Conjugate Prior and Calculation Methods

These models use either the binomial or Gaussian conjugate prior.   The goal of the models is to predict the proportion of votes for the Democratic candidate among the two major party candidates.  The data is binomial with a Bernoulli likelihood, but the extent of the independence of people concerns me.   I think individuals show up multiple times in the polls, meaning that the observations are not independent.  If the data was truly i.i.d,  I would be ok with using the beta conjugate prior,  but since it is likely not the case I am afraid this causes on an underestimation of the variance.     I am curious what effects using the normal approximation to the binomial distribution have in the contexts of predicting elections based on polls.  I also want to see the effects of different methods of reassigning voters and the new prior has on the original calculation method from the previous study.  In the original study, I used the standard deviation and count of polls inside the Gaussian conjugate prior.   There are 4 different models:  Beta conjugate prior, a Gaussian model that uses the normal approximation to the binomial distribution and updates after every poll,  a Gaussian model that averages the polls and finds the standard deviation of the poll data and uses that information to make the calculation, a Gaussian model that turns the polls into one giant poll and uses the normal approximation to the binomial distribution.  If I had to choose the better assumption,  I would go with polls are independent over people are independent.   But I plan on eventually exploring ways to remove that the independence assumption.

Choosing the “Best” Model

I don’t think I am going to take all twelve models and turn them into multilevel models or run simulations.  Based on the data I have every model is run 153 times (3 times for the 50 states plus DC) to predict the 2008, 2012, 2016 elections.   The pooled models would likely not translate well into a time series model.  The main question I am asking is: do these changes make the model even more accurate, or at least as accurate as the original model?   I also want to know if the method used to reassign undecided voters matters.   I don’t  think it will since the proportion of undecided voters are is small and the difference between the polls and past vote usually similar.  I don’t like the idea of splitting the vote evenly between the two candidates because I think it doesn’t work as well in highly partisan states.  I don’t think that undecided voters at any point in time in West Virginia or Massachusetts are going to vote are going to turn out and vote equally for the two major candidates.   What I am hoping to get out of this is a rough idea is if any of these changes have a practical effect on accuracy.   And if there is no difference I am going to probably opt for proportionally reassigning voters and iteratively updating the model.
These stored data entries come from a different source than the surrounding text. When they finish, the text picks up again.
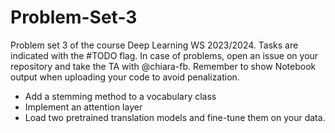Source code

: # Problem-Set-3

Problem set 3 of the course Deep Learning WS 2023/2024. 
Tasks are indicated with the #TODO flag. In case of problems, open an issue on your repository and take the TA with @chiara-fb.
Remember to show Notebook output when uploading your code to avoid penalization.

- Add a stemming method to a vocabulary class
- Implement an attention layer
- Load two pretrained translation models and fine-tune them on your data.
Looking Forward to Further Research

This project is an intermediate step in the process of testing the use of poll data from other areas as a part of the prior in a Bayesian model to predict American national elections.   Since there are a lot of key changes in this new set of models,  I want to get more data on the accuracy of my idea of exclusively poll-based models to predict elections.   What I hope later is to turn this into a time series multilevel model with and without the inclusion of a fundamental model.   I don’t have anything against fundamental modeling, but an exclusively poll based model requires less data collection than fundamental modeling.  I want to see the viability of this method,  because if it can match the performance of fundamental models then this may be a better strategy.  I want to make my own fundamental model that treats swing states differently from partisan states in the future.   I intend to look at state-level and regional-level effects on voting behavior.   The big assumption of this method is that state-level effects within a region are small and that pooling the polls across a region mitigates this effect so that the pooled polls are a good preliminary estimate of voting behavior.